痔核について

jikaku
痔核とは、肛門の周囲の動静脈瘤の一種になり、血管と結合組織が肛門内に盛り上がり垂れ下がってできたものです。
形がいぼに似ていることから、いぼ痔とも呼ばれています。

痔核には、内痔核外痔核があります。

内痔核は、言葉の通り肛門の内側に出来る痔核になります。
痛みはほとんどなく、排便時に出血したり、肛門から脱出して気がつくケースが多いようです。
肛門から脱出したときには、肛門から飛び出してくる感じや異物感があります。
内痔核の症状が悪化すると脱肛に繋がってきます。詳しくは、脱肛の部分をご覧下さい。

外痔核は、肛門の外側にできたものをいいます。
肛門の外側に血まめができた状態になり血栓性外痔核といいます。
腫れて激しく痛むことが多いですが、出血は少ないと言われています。

痔核の原因は、肝臓と血滞(血流の悪さ)

まず1つ目の原因である肝臓ですが、「なぜ肝臓?」と思う方は多いと思います。

肝臓が原因になるのは、肝臓が悪くなる事で「肝臓に行くはずだった血液量が低下してしまう」からです。

疲労やアルコールなどが原因で肝臓の働きが悪くなる。
→肝臓が受け取れる血液量の低下。
→肝臓にいくはずだった血液が下に巡り肛門に行く事で血流が滞る。

この流れにより痔核はおこってしまいます。

2つ目の原因の血滞(血流の悪さ)に関してはそのままですね。
血流が悪くなる事で、肛門に血液が溜まり痔核になってしまいます。

痔核の漢方薬

上記でもお書きしましたように肝臓からきているのか、血流が原因になっているのかによって使う漢方薬は変わってきます。
原因を特定して使う漢方を選定していきます。
また、痛みが強い方に関しては痔核からくる痛みを止める漢方薬を併用させて頂く事もあります。

・乙字湯
・甲字湯
・桂枝茯苓丸
・麻杏甘石湯

紹介している漢方薬は、一部になりその方々に合わせて漢方薬をお作り致します。

痔核・脱肛の症例

症例(昭和55年生、男性。)

痔やお腹の不調、脱肛を訴えている男性より相談を受けました。
15年以上前より痔が気になり、痔による不調が出ているとの事。
便通は快調で問題ないが、お腹が慢性的に不調の事があるとおっしゃっていました。

痔核・脱肛共に原因は肝臓だった為、肝臓に使う漢方薬痔核からくる痛みを止める漢方薬を併用して治療を開始しました。

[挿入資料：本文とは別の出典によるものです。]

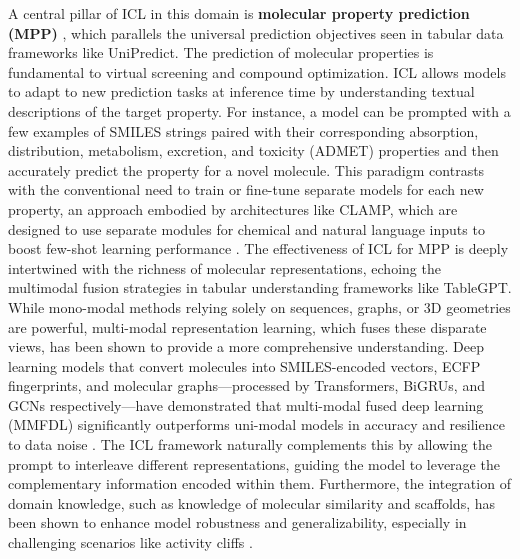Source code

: \documentclass[11pt]{article}
\begin{document}
A central pillar of ICL in this domain is \textbf{molecular property prediction (MPP)} , which parallels the universal prediction objectives seen in tabular data frameworks like UniPredict. The prediction of molecular properties is fundamental to virtual screening and compound optimization. ICL allows models to adapt to new prediction tasks at inference time by understanding textual descriptions of the target property. For instance, a model can be prompted with a few examples of SMILES strings paired with their corresponding absorption, distribution, metabolism, excretion, and toxicity (ADMET) properties and then accurately predict the property for a novel molecule. This paradigm contrasts with the conventional need to train or fine-tune separate models for each new property, an approach embodied by architectures like CLAMP, which are designed to use separate modules for chemical and natural language inputs to boost few-shot learning performance \cite{ref556}. The effectiveness of ICL for MPP is deeply intertwined with the richness of molecular representations, echoing the multimodal fusion strategies in tabular understanding frameworks like TableGPT. While mono-modal methods relying solely on sequences, graphs, or 3D geometries are powerful, multi-modal representation learning, which fuses these disparate views, has been shown to provide a more comprehensive understanding. Deep learning models that convert molecules into SMILES-encoded vectors, ECFP fingerprints, and molecular graphs---processed by Transformers, BiGRUs, and GCNs respectively---have demonstrated that multi-modal fused deep learning (MMFDL) significantly outperforms uni-modal models in accuracy and resilience to data noise \cite{ref557}. The ICL framework naturally complements this by allowing the prompt to interleave different representations, guiding the model to leverage the complementary information encoded within them. Furthermore, the integration of domain knowledge, such as knowledge of molecular similarity and scaffolds, has been shown to enhance model robustness and generalizability, especially in challenging scenarios like activity cliffs \cite{ref558}.
\end{document}
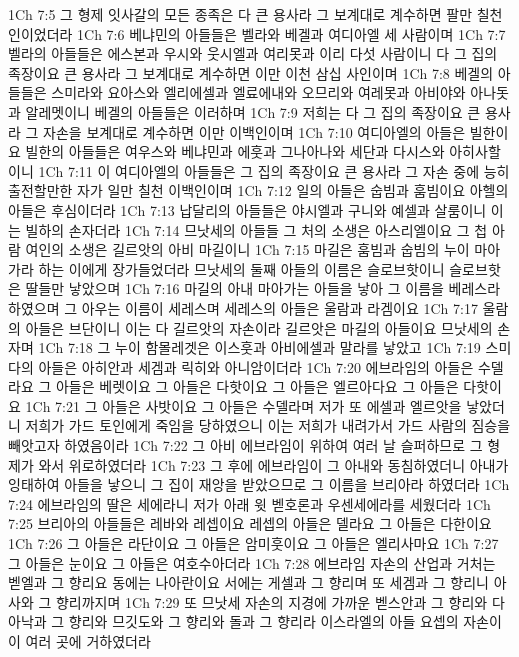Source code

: 1Ch 7:5  그 형제 잇사갈의 모든 종족은 다 큰 용사라 그 보계대로 계수하면 팔만 칠천인이었더라
1Ch 7:6  베냐민의 아들들은 벨라와 베겔과 여디아엘 세 사람이며
1Ch 7:7  벨라의 아들들은 에스본과 우시와 웃시엘과 여리못과 이리 다섯 사람이니 다 그 집의 족장이요 큰 용사라 그 보계대로 계수하면 이만 이천 삼십 사인이며
1Ch 7:8  베겔의 아들들은 스미라와 요아스와 엘리에셀과 엘료에내와 오므리와 여레못과 아비야와 아나돗과 알레멧이니 베겔의 아들들은 이러하며
1Ch 7:9  저희는 다 그 집의 족장이요 큰 용사라 그 자손을 보계대로 계수하면 이만 이백인이며
1Ch 7:10  여디아엘의 아들은 빌한이요 빌한의 아들들은 여우스와 베냐민과 에훗과 그나아나와 세단과 다시스와 아히사할이니
1Ch 7:11  이 여디아엘의 아들들은 그 집의 족장이요 큰 용사라 그 자손 중에 능히 출전할만한 자가 일만 칠천 이백인이며
1Ch 7:12  일의 아들은 숩빔과 훔빔이요 아헬의 아들은 후심이더라
1Ch 7:13  납달리의 아들들은 야시엘과 구니와 예셀과 살룸이니 이는 빌하의 손자더라
1Ch 7:14  므낫세의 아들들 그 처의 소생은 아스리엘이요 그 첩 아람 여인의 소생은 길르앗의 아비 마길이니
1Ch 7:15  마길은 훔빔과 숩빔의 누이 마아가라 하는 이에게 장가들었더라 므낫세의 둘째 아들의 이름은 슬로브핫이니 슬로브핫은 딸들만 낳았으며
1Ch 7:16  마길의 아내 마아가는 아들을 낳아 그 이름을 베레스라 하였으며 그 아우는 이름이 세레스며 세레스의 아들은 울람과 라겜이요
1Ch 7:17  울람의 아들은 브단이니 이는 다 길르앗의 자손이라 길르앗은 마길의 아들이요 므낫세의 손자며
1Ch 7:18  그 누이 함몰레겟은 이스훗과 아비에셀과 말라를 낳았고
1Ch 7:19  스미다의 아들은 아히안과 세겜과 릭히와 아니암이더라
1Ch 7:20  에브라임의 아들은 수델라요 그 아들은 베렛이요 그 아들은 다핫이요 그 아들은 엘르아다요 그 아들은 다핫이요
1Ch 7:21  그 아들은 사밧이요 그 아들은 수델라며 저가 또 에셀과 엘르앗을 낳았더니 저희가 가드 토인에게 죽임을 당하였으니 이는 저희가 내려가서 가드 사람의 짐승을 빼앗고자 하였음이라
1Ch 7:22  그 아비 에브라임이 위하여 여러 날 슬퍼하므로 그 형제가 와서 위로하였더라
1Ch 7:23  그 후에 에브라임이 그 아내와 동침하였더니 아내가 잉태하여 아들을 낳으니 그 집이 재앙을 받았으므로 그 이름을 브리아라 하였더라
1Ch 7:24  에브라임의 딸은 세에라니 저가 아래 윗 벧호론과 우센세에라를 세웠더라
1Ch 7:25  브리아의 아들들은 레바와 레셉이요 레셉의 아들은 델라요 그 아들은 다한이요
1Ch 7:26  그 아들은 라단이요 그 아들은 암미훗이요 그 아들은 엘리사마요
1Ch 7:27  그 아들은 눈이요 그 아들은 여호수아더라
1Ch 7:28  에브라임 자손의 산업과 거처는 벧엘과 그 향리요 동에는 나아란이요 서에는 게셀과 그 향리며 또 세겜과 그 향리니 아사와 그 향리까지며
1Ch 7:29  또 므낫세 자손의 지경에 가까운 벧스안과 그 향리와 다아낙과 그 향리와 므깃도와 그 향리와 돌과 그 향리라 이스라엘의 아들 요셉의 자손이 이 여러 곳에 거하였더라
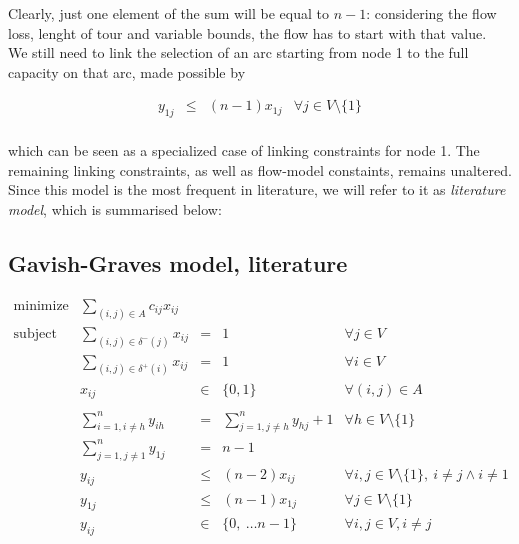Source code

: \newpage
Clearly, just one element of the sum will be equal to $n - 1$: considering the
flow loss, lenght of tour and variable bounds, the flow has to start with that
value.\\ 
We still need to link the selection of an arc starting from node 1 to
the full capacity on that arc, made possible by 

\begin{equation*} 
    \begin{array}{rrlr} 
        y_{1j} & \leq & (n - 1) x_{1j} & \forall j \in V \setminus \{1\} \\
    \end{array} 
\end{equation*}

which can be seen as a specialized case of linking constraints for node 1. The
remaining linking constraints, as well as flow-model constaints, remains
unaltered.
Since this model is the most frequent in literature, we will refer to it as
\emph{literature model}, which is summarised below:

\subsection{Gavish-Graves model, literature}
\begin{equation*}
    \begin{array}{lrllr}
        \textrm{minimize}   & \displaystyle\sum_{(i, j) \in A} c_{ij}  x_{ij} \\
        \textrm{subject to} & \displaystyle\sum\limits_{(i, j) \in \delta^-(j)}  x_{ij} & = & 1 & \forall j \in V\\
                            & \displaystyle\sum\limits_{(i, j) \in \delta^+(i)}  x_{ij} & = & 1 & \forall i \in V\\
                            & x_{ij} & \in & \{0,1\} & \forall (i,j) \in A \\ \\
                            & \displaystyle\sum\limits_{i = 1, i \neq h}^n y_{ih} & = & \displaystyle\sum\limits_{j = 1, j \neq h}^n y_{hj} + 1 & \forall h \in V \setminus \{1\}\\
                            & \displaystyle\sum\limits_{j = 1, j \neq 1}^n y_{1j} & = & n - 1 & \\
                            & y_{ij} & \leq & (n - 2) x_{ij} & \forall i, j \in V \setminus \{1\},\ i \neq j \wedge i \neq 1 \\
                            & y_{1j} & \leq & (n - 1) x_{1j} & \forall j \in V \setminus \{1\} \\
                            & y_{ij} & \in & \{0,\ \dots n-1\} & \forall i,j \in V, i \neq j
    \end{array}
\end{equation*}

漢方治療開始から3ヵ月後、痔核の部分は大分改善してきたとの事。下痢や便秘、軟便に対してもお薬を出した事で便の状態も良くなっているとの事でした。

漢方治療開始から4ヵ月後、引き続き改善が見られ脱肛の部分も改善してきているとの事でした。

漢方治療開始から9ヵ月後、身体の状態はどんどん良くなってきているとの事。脱肛も出てくる度合いが少なくなってきているとの事でした。

大分改善が見られている為、量も減量する事が出来ました。
引き続き体質改善に向けて漢方服用中です。